══ Supplied entries
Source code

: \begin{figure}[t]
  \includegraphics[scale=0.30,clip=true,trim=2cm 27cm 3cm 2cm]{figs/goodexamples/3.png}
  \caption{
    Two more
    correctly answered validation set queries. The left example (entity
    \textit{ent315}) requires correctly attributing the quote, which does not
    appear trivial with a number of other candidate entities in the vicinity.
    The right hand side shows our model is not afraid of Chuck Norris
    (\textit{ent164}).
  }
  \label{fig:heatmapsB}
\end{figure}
════
══ Supplied entries
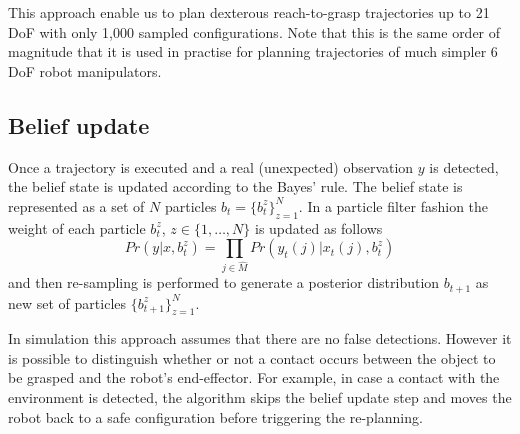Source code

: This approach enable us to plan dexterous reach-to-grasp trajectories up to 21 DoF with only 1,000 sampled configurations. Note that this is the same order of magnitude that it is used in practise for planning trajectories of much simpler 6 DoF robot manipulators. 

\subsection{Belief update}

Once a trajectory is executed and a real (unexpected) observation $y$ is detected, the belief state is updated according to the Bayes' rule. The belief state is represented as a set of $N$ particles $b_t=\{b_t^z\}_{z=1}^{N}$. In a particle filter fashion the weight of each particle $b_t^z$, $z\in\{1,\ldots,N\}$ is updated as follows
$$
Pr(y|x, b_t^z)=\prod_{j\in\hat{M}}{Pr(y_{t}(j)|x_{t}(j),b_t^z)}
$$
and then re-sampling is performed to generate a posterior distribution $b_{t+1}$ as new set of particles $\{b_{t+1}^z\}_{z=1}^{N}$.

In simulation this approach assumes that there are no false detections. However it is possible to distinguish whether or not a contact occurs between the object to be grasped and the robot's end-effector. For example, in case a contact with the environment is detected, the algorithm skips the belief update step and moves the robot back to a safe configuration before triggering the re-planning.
════
When a line above contains the string "this", copy that line.

: This approach enable us to plan dexterous reach-to-grasp trajectories up to 21 DoF with only 1,000 sampled configurations. Note that this is the same order of magnitude that it is used in practise for planning trajectories of much simpler 6 DoF robot manipulators. 
In simulation this approach assumes that there are no false detections. However it is possible to distinguish whether or not a contact occurs between the object to be grasped and the robot's end-effector. For example, in case a contact with the environment is detected, the algorithm skips the belief update step and moves the robot back to a safe configuration before triggering the re-planning.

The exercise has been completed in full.